Each record that follows goes into your reply unchanged; the pictures do not.

Extracted records:
--------------------------------------------------

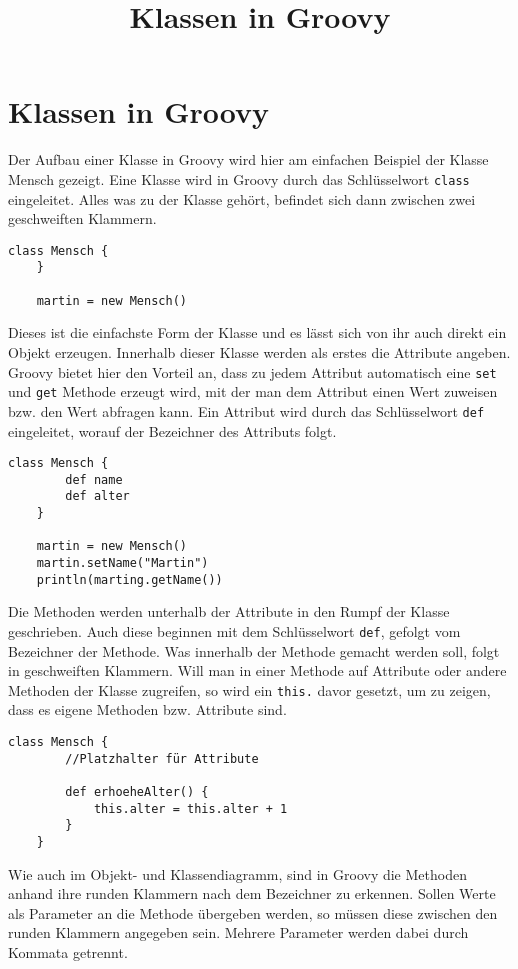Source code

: \documentclass[11pt,a4paper,parskip=half]{scrartcl}
\title{Klassen in Groovy}
\begin{document}
\section*{Klassen in Groovy}

Der Aufbau einer Klasse in Groovy wird hier am einfachen Beispiel der Klasse Mensch gezeigt. Eine Klasse wird in Groovy durch das Schlüsselwort \lstinline|class| eingeleitet. Alles was zu der Klasse gehört, befindet sich dann zwischen zwei geschweiften Klammern.

\begin{lstlisting}[gobble=2]
	class Mensch {
	}

	martin = new Mensch()
\end{lstlisting}

Dieses ist die einfachste Form der Klasse und es lässt sich von ihr auch direkt ein Objekt erzeugen. Innerhalb dieser Klasse werden als erstes die Attribute angeben. Groovy bietet hier den Vorteil an, dass zu jedem Attribut automatisch eine \lstinline|set| und \lstinline|get| Methode erzeugt wird, mit der man dem Attribut einen Wert zuweisen bzw. den Wert abfragen kann. Ein Attribut wird durch das Schlüsselwort \lstinline|def| eingeleitet, worauf der Bezeichner des Attributs folgt.

\begin{lstlisting}[gobble=2]
	class Mensch {
		def name
		def alter
	}

	martin = new Mensch()
	martin.setName("Martin")
	println(marting.getName())
\end{lstlisting}

Die Methoden werden unterhalb der Attribute in den Rumpf der Klasse geschrieben. Auch diese beginnen mit dem Schlüsselwort \lstinline|def|, gefolgt vom Bezeichner der Methode. Was innerhalb der Methode gemacht werden soll, folgt in geschweiften Klammern. Will man in einer Methode auf Attribute oder andere Methoden der Klasse zugreifen, so wird ein \lstinline|this.| davor gesetzt, um zu zeigen, dass es eigene Methoden bzw. Attribute sind.

\begin{lstlisting}[gobble=2]
	class Mensch {
		//Platzhalter für Attribute

		def erhoeheAlter() {
			this.alter = this.alter + 1
		}
	}
\end{lstlisting}

Wie auch im Objekt- und Klassendiagramm, sind in Groovy die Methoden anhand ihre runden Klammern nach dem Bezeichner zu erkennen. Sollen Werte als Parameter an die Methode übergeben werden, so müssen diese zwischen den runden Klammern angegeben sein. Mehrere Parameter werden dabei durch Kommata getrennt.
\end{document}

--------------------------------------------------

| Output |
Source code

: \documentclass[11pt,a4paper,parskip=half]{scrartcl}
\title{Klassen in Groovy}
\begin{document}
\section*{Klassen in Groovy}

Der Aufbau einer Klasse in Groovy wird hier am einfachen Beispiel der Klasse Mensch gezeigt. Eine Klasse wird in Groovy durch das Schlüsselwort \lstinline|class| eingeleitet. Alles was zu der Klasse gehört, befindet sich dann zwischen zwei geschweiften Klammern.

\begin{lstlisting}[gobble=2]
	class Mensch {
	}

	martin = new Mensch()
\end{lstlisting}

Dieses ist die einfachste Form der Klasse und es lässt sich von ihr auch direkt ein Objekt erzeugen. Innerhalb dieser Klasse werden als erstes die Attribute angeben. Groovy bietet hier den Vorteil an, dass zu jedem Attribut automatisch eine \lstinline|set| und \lstinline|get| Methode erzeugt wird, mit der man dem Attribut einen Wert zuweisen bzw. den Wert abfragen kann. Ein Attribut wird durch das Schlüsselwort \lstinline|def| eingeleitet, worauf der Bezeichner des Attributs folgt.

\begin{lstlisting}[gobble=2]
	class Mensch {
		def name
		def alter
	}

	martin = new Mensch()
	martin.setName("Martin")
	println(marting.getName())
\end{lstlisting}

Die Methoden werden unterhalb der Attribute in den Rumpf der Klasse geschrieben. Auch diese beginnen mit dem Schlüsselwort \lstinline|def|, gefolgt vom Bezeichner der Methode. Was innerhalb der Methode gemacht werden soll, folgt in geschweiften Klammern. Will man in einer Methode auf Attribute oder andere Methoden der Klasse zugreifen, so wird ein \lstinline|this.| davor gesetzt, um zu zeigen, dass es eigene Methoden bzw. Attribute sind.

\begin{lstlisting}[gobble=2]
	class Mensch {
		//Platzhalter für Attribute

		def erhoeheAlter() {
			this.alter = this.alter + 1
		}
	}
\end{lstlisting}

Wie auch im Objekt- und Klassendiagramm, sind in Groovy die Methoden anhand ihre runden Klammern nach dem Bezeichner zu erkennen. Sollen Werte als Parameter an die Methode übergeben werden, so müssen diese zwischen den runden Klammern angegeben sein. Mehrere Parameter werden dabei durch Kommata getrennt.
\end{document}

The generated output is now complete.